Nascida em Sobradinho, caminhoneira mais velha do Brasil morre aos 96 anos

Reconhecida pela prudência ao volante, nunca se envolveu em acidentes ou infrações em quase seis décadas de profissão.
Foto: Divulgação

A sobradinhense Nahyra Schwanke entrou para a história como a caminhoneira mais velha do Brasil. Com mais de 70 anos de estrada, tornou-se símbolo de força, coragem e paixão pela profissão. Ela faleceu neste domingo (22), aos 96 anos. Carinhosamente conhecida como Dona Nahyra, nasceu em 4 de dezembro de 1929 e construiu uma trajetória admirada, especialmente em uma época em que a presença feminina nas rodovias era rara.
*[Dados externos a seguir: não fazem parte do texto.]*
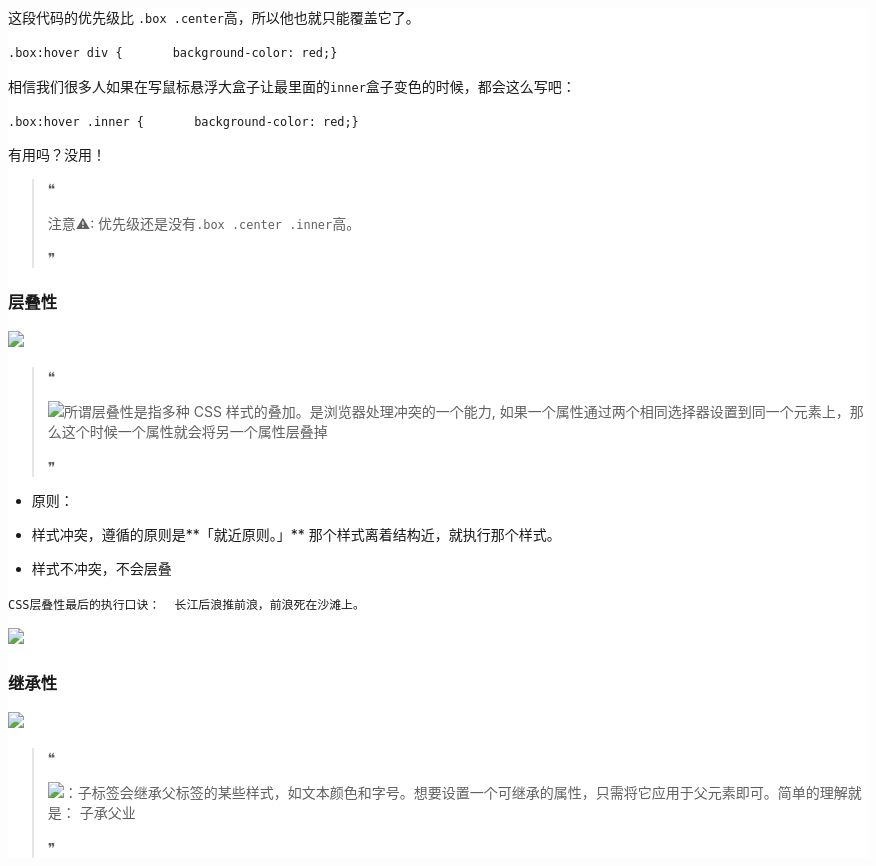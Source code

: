 这段代码的优先级比 `.box .center`高，所以他也就只能覆盖它了。

```
.box:hover div {       background-color: red;}
```

相信我们很多人如果在写鼠标悬浮大盒子让最里面的`inner`盒子变色的时候，都会这么写吧：

```
.box:hover .inner {       background-color: red;}
```

有用吗？没用！

> ❝
> 
> 注意⚠: 优先级还是没有`.box .center .inner`高。
> 
> ❞

### 层叠性

![](https://mmbiz.qpic.cn/sz_mmbiz_png/udZl15qqib0P7390MI1IkYGXrFneiaZKicgdia8bl3T5cFNj0ibWD5Abm1lA5hPfKQQmjky1Kpv5SBy1F9MMNyabQng/640?wx_fmt=png)

> ❝
> 
> ![](https://mmbiz.qpic.cn/sz_mmbiz_jpg/udZl15qqib0P7390MI1IkYGXrFneiaZKicgoYY8v2dtRqnUAnN0IXbcdHoicuib6IpSArtibYiamhcGgS1esVYCRyFxjQ/640?wx_fmt=jpeg)所谓层叠性是指多种 CSS 样式的叠加。是浏览器处理冲突的一个能力, 如果一个属性通过两个相同选择器设置到同一个元素上，那么这个时候一个属性就会将另一个属性层叠掉
> 
> ❞

*   原则：
    

*   样式冲突，遵循的原则是**「就近原则。」** 那个样式离着结构近，就执行那个样式。
    
*   样式不冲突，不会层叠
    

```
CSS层叠性最后的执行口诀：  长江后浪推前浪，前浪死在沙滩上。
```

![](https://mmbiz.qpic.cn/sz_mmbiz_gif/udZl15qqib0P7390MI1IkYGXrFneiaZKicgsyy0HV6zQVvibr7ncPxJmPXvaX8h10KoYoI5CHY0aOfvtic2UDDh4ywg/640?wx_fmt=gif)

### 继承性

![](https://mmbiz.qpic.cn/sz_mmbiz_png/udZl15qqib0P7390MI1IkYGXrFneiaZKicgW7SiaadaEuB1AXtDrIial06tN4OY7lNiaibiaw7OmkdqGFFAjwz3NKicXQBg/640?wx_fmt=png)

> ❝
> 
> ![](https://mmbiz.qpic.cn/sz_mmbiz_jpg/udZl15qqib0P7390MI1IkYGXrFneiaZKicgoYY8v2dtRqnUAnN0IXbcdHoicuib6IpSArtibYiamhcGgS1esVYCRyFxjQ/640?wx_fmt=jpeg)：子标签会继承父标签的某些样式，如文本颜色和字号。想要设置一个可继承的属性，只需将它应用于父元素即可。简单的理解就是： 子承父业
> 
> ❞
A ligação com os veículos pesados começou ainda na infância. Aos 12 anos, trabalhava na propriedade da família, em Arroio Bonito, interior de Sobradinho, onde conduzia tratores na colheita de grãos. Filha única de um comerciante, precisou assumir responsabilidades cedo para ajudar no sustento da casa.

Em relatos sobre sua trajetória, lembrava que acompanhava o pai desde pequena no trabalho. Quando ele foi acometido pelo mal de Parkinson e perdeu forças para seguir na lida, ela passou a manobrar o caminhão da família e logo passou a encarar a estrada. Na década de 1950, casou-se e teve a filha Salete. Após a separação, decidiu retomar o sonho de infância. Em 1958, aos 27 anos, adquiriu seu primeiro caminhão — um Ford S600 amarelo — e iniciou oficialmente a carreira que a levaria a percorrer praticamente todo o Brasil. Transportando principalmente trigo, arroz e cevada, garantiu o sustento da família e os estudos da filha. Ao longo da carreira, dirigia entre 12 e 15 horas por dia, chegando a percorrer de 8 a 10 mil quilômetros por mês. Muitas noites foram passadas na cabine do caminhão.
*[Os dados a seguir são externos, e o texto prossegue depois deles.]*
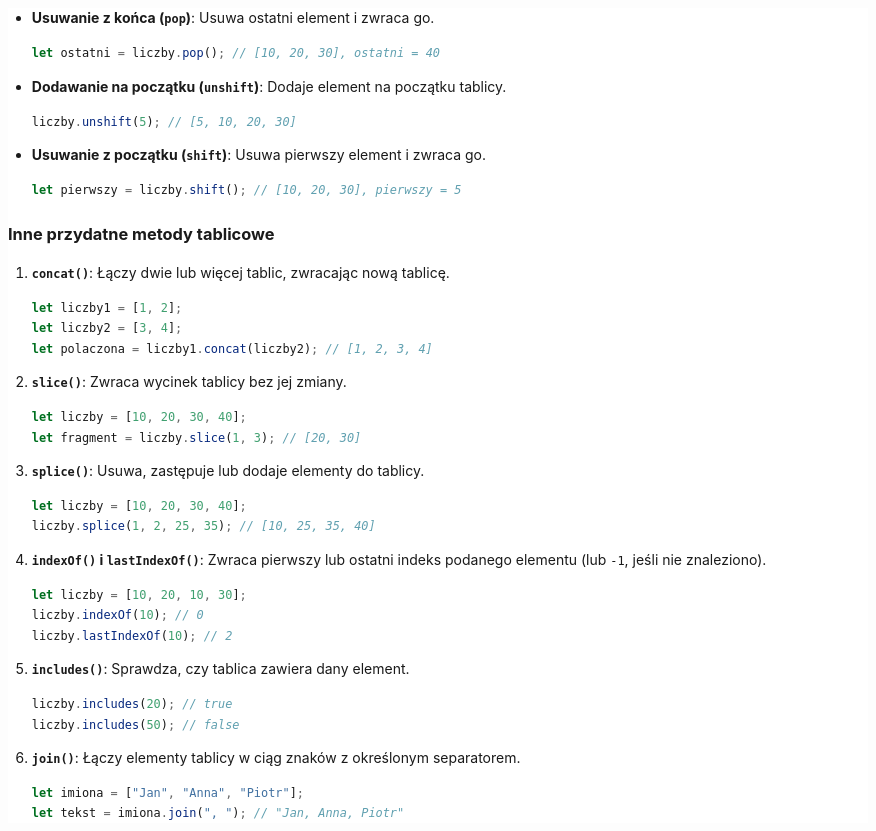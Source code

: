 - **Usuwanie z końca (`pop`)**: Usuwa ostatni element i zwraca go.

  ```javascript
  let ostatni = liczby.pop(); // [10, 20, 30], ostatni = 40
  ```

- **Dodawanie na początku (`unshift`)**: Dodaje element na początku tablicy.

  ```javascript
  liczby.unshift(5); // [5, 10, 20, 30]
  ```

- **Usuwanie z początku (`shift`)**: Usuwa pierwszy element i zwraca go.
  ```javascript
  let pierwszy = liczby.shift(); // [10, 20, 30], pierwszy = 5
  ```

### Inne przydatne metody tablicowe

1. **`concat()`**: Łączy dwie lub więcej tablic, zwracając nową tablicę.

   ```javascript
   let liczby1 = [1, 2];
   let liczby2 = [3, 4];
   let polaczona = liczby1.concat(liczby2); // [1, 2, 3, 4]
   ```

2. **`slice()`**: Zwraca wycinek tablicy bez jej zmiany.

   ```javascript
   let liczby = [10, 20, 30, 40];
   let fragment = liczby.slice(1, 3); // [20, 30]
   ```

3. **`splice()`**: Usuwa, zastępuje lub dodaje elementy do tablicy.

   ```javascript
   let liczby = [10, 20, 30, 40];
   liczby.splice(1, 2, 25, 35); // [10, 25, 35, 40]
   ```

4. **`indexOf()` i `lastIndexOf()`**: Zwraca pierwszy lub ostatni indeks podanego elementu (lub `-1`, jeśli nie znaleziono).

   ```javascript
   let liczby = [10, 20, 10, 30];
   liczby.indexOf(10); // 0
   liczby.lastIndexOf(10); // 2
   ```

5. **`includes()`**: Sprawdza, czy tablica zawiera dany element.

   ```javascript
   liczby.includes(20); // true
   liczby.includes(50); // false
   ```

6. **`join()`**: Łączy elementy tablicy w ciąg znaków z określonym separatorem.

   ```javascript
   let imiona = ["Jan", "Anna", "Piotr"];
   let tekst = imiona.join(", "); // "Jan, Anna, Piotr"
   ```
Reconhecida pela prudência ao volante, nunca se envolveu em acidentes ou infrações em quase seis décadas de profissão. Seu último caminhão foi um Mercedes Axor 2536. Já aposentada, residia em Não-Me-Toque, onde vivia com a filha e seus cães. Deixou as viagens após enfrentar problemas de saúde e por conta da idade avançada. Nahyra Schwanke foi velada neste domingo (22), em Não-Me-Toque (RS), e sepultada no Cemitério Evangélico do município. Pioneira em um setor historicamente dominado por homens, Dona Nahyra quebrou barreiras e deixa um legado de determinação, abrindo caminho para outras mulheres nas estradas do Brasil.